Прошу обратить внимание, что ни о революции в области всемирной связи (World Wide Web), ни о делающей первые шаги, но уже пробуждающей технико-этический интерес, биотехнологии нет ни слова! Вышеназванный пример показывает, каким очень неблагодарным делом является прогнозирование будущего, а еще более трудным является то, что американцами называется «technology assessment», или предвидение эффектов цивилизации и общественно-культурных ценностей новых технических достижений.
Характерной чертой книги «Сумма технологии», написанной мной почти 40 лет назад, является тенденция обозрения будущего с высоты птичьего полета. Другой подход с целью детального представления будущих дел человечества вместе с угрозами, начало которым они положат, не имел большого смысла: на попытках мелочной конкретизации будущего спотыкались бесчисленные прогнозы, которыми была богата вторая половина XX века. Детальное предвидение просто невозможно. Не говорю это, чтобы себя самого защитить, но ведь сегодня уже известны все поражения футурологии, стремившейся выходить за пределы обобщения.

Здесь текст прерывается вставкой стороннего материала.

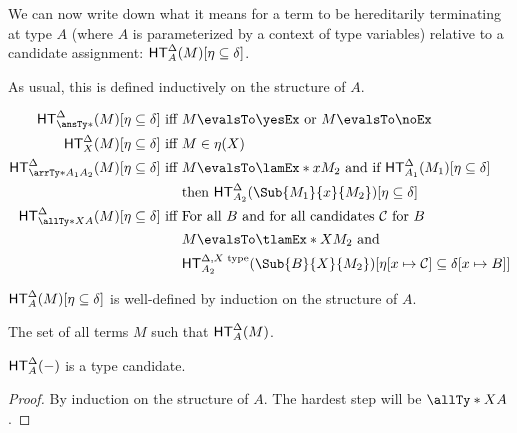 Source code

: \documentclass[letterpaper]{article}
\begin{document}
We can now write down what it means for a term to be hereditarily terminating at type $A$ (where $A$ is parameterized by a context of type variables) relative to a candidate assignment: $\HT^{\Delta}(M)[\eta \subseteq \delta]$. 

As usual, this is defined inductively on the structure of $A$.

\begin{align*}
\HT[\ansTy*]^{\Delta}(M)[\eta \subseteq \delta]  \text{ iff }&  M \evalsTo \yesEx \text{ or } M \evalsTo \noEx \\
\HT[X]^{\Delta}(M)[\eta \subseteq \delta]  \text{ iff }&  M \in \eta(X) \\
\HT[\arrTy*{A_1}{A_2}]^{\Delta}(M)[\eta \subseteq \delta]  \text{ iff }&  M \evalsTo \lamEx*{x}{M_2} \text{ and if } \HT[A_1]^{\Delta}(M_1)[\eta \subseteq \delta]\\   & \text{then } \HT[A_2]^{\Delta}(\Sub{M_1}{x}{M_2})[\eta \subseteq \delta] \\
\HT[\allTy*{X}{A}]^{\Delta}(M)[\eta \subseteq \delta]  \text{ iff }&  \text{For all } B \text{ and for all candidates } \mathcal{C} \text{ for } B \\ & M \evalsTo \tlamEx*{X}{M_2} \text{ and } \\ & \HT[A_2]^{\Delta, X \text{ type}}(\Sub{B}{X}{M_2})[\eta[x \mapsto \mathcal{C}] \subseteq \delta[x \mapsto B]]
\end{align*}

\begin{lemma}\label{lem:welldefined}
$\HT^{\Delta}(M)[\eta \subseteq \delta]$ is well-defined by induction on the structure of $A$.
\end{lemma}

\begin{definition}[$\HT^{\Delta}(-)$]
The set of all terms $M$ such that $\HT^{\Delta}(M)$.
\end{definition}

\begin{lemma}\label{lem:ht-candidate}
$\HT^{\Delta}(-)$ is a type candidate.
\end{lemma}
\begin{proof}
By induction on the structure of $A$. The hardest step will be $\allTy*{X}{A}$.
\end{proof}
\end{document}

Лозунг «догнать и перегнать природу», который я опубликовал в «Сумме», выражал просто мою уверенность в том, что нашу цивилизацию ждет великий поворот в сторону биотехнологии. Одновременно я хорошо понимал, что речь идет о гораздо более трудном задании, нежели, скажем, выдвинутом на склоне XIX века предположении, что мы будем летать на машинах тяжелее воздуха. Перенятие умения у мастера-природы, чем занимается биология, будет долговременным и насыщенным противоречиями, которые не преодолеть одним махом.

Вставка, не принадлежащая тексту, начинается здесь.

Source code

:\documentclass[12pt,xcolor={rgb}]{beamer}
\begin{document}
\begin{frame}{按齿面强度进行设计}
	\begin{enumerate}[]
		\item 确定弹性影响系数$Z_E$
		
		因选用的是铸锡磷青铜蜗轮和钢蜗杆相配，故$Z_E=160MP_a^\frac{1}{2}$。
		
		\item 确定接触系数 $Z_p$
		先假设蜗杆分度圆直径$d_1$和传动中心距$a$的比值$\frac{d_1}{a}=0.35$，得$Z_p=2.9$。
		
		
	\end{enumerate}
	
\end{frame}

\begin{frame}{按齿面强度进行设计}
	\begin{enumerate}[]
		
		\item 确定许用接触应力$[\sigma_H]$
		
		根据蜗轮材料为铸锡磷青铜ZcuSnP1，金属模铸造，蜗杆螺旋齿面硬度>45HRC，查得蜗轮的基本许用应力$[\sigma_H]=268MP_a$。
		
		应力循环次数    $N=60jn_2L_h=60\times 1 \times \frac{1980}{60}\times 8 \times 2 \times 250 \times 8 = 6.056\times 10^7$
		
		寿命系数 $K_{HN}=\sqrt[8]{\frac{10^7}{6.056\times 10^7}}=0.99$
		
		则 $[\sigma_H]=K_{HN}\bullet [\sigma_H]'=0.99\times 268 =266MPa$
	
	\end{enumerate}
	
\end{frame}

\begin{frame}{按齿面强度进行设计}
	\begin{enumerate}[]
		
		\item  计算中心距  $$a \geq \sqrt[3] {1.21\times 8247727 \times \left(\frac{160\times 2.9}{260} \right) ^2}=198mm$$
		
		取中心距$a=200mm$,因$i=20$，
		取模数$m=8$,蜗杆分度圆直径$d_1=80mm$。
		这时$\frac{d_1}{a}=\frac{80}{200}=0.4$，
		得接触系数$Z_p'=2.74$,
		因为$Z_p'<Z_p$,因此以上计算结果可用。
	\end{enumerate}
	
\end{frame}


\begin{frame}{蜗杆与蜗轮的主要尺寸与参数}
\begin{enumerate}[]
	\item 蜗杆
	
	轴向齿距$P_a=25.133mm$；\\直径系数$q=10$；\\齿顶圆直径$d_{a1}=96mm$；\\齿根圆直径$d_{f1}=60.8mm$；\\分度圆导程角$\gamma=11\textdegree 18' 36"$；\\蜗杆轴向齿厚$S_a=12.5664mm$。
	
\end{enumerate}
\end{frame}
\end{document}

Захватывающим примером технологических возможностей, которые скрывает от нас природа, являются невзрачные пауки (arachnoidea), которые, благодаря группам специфических генов, производят нити многократно более эластичные, а также более прочные на разрыв по сравнению с волокнами шелкопряда, стали и всеми синтетическими, включая нейлон. Гены, благодаря которым железы пауков производят эти нити, синтезируют так называемые спидроины. Отдельная нить складывается из большого количества переплетенных молекул спидроина. Любой канат, опущенный с орбитального корабля на Землю, порвался бы под собственной тяжестью. В то же время, научившись у пауков, мы могли бы производить канаты такие легкие и прочные, что космический корабль мог бы поднимать на них на орбиту грузы, как на лифтах.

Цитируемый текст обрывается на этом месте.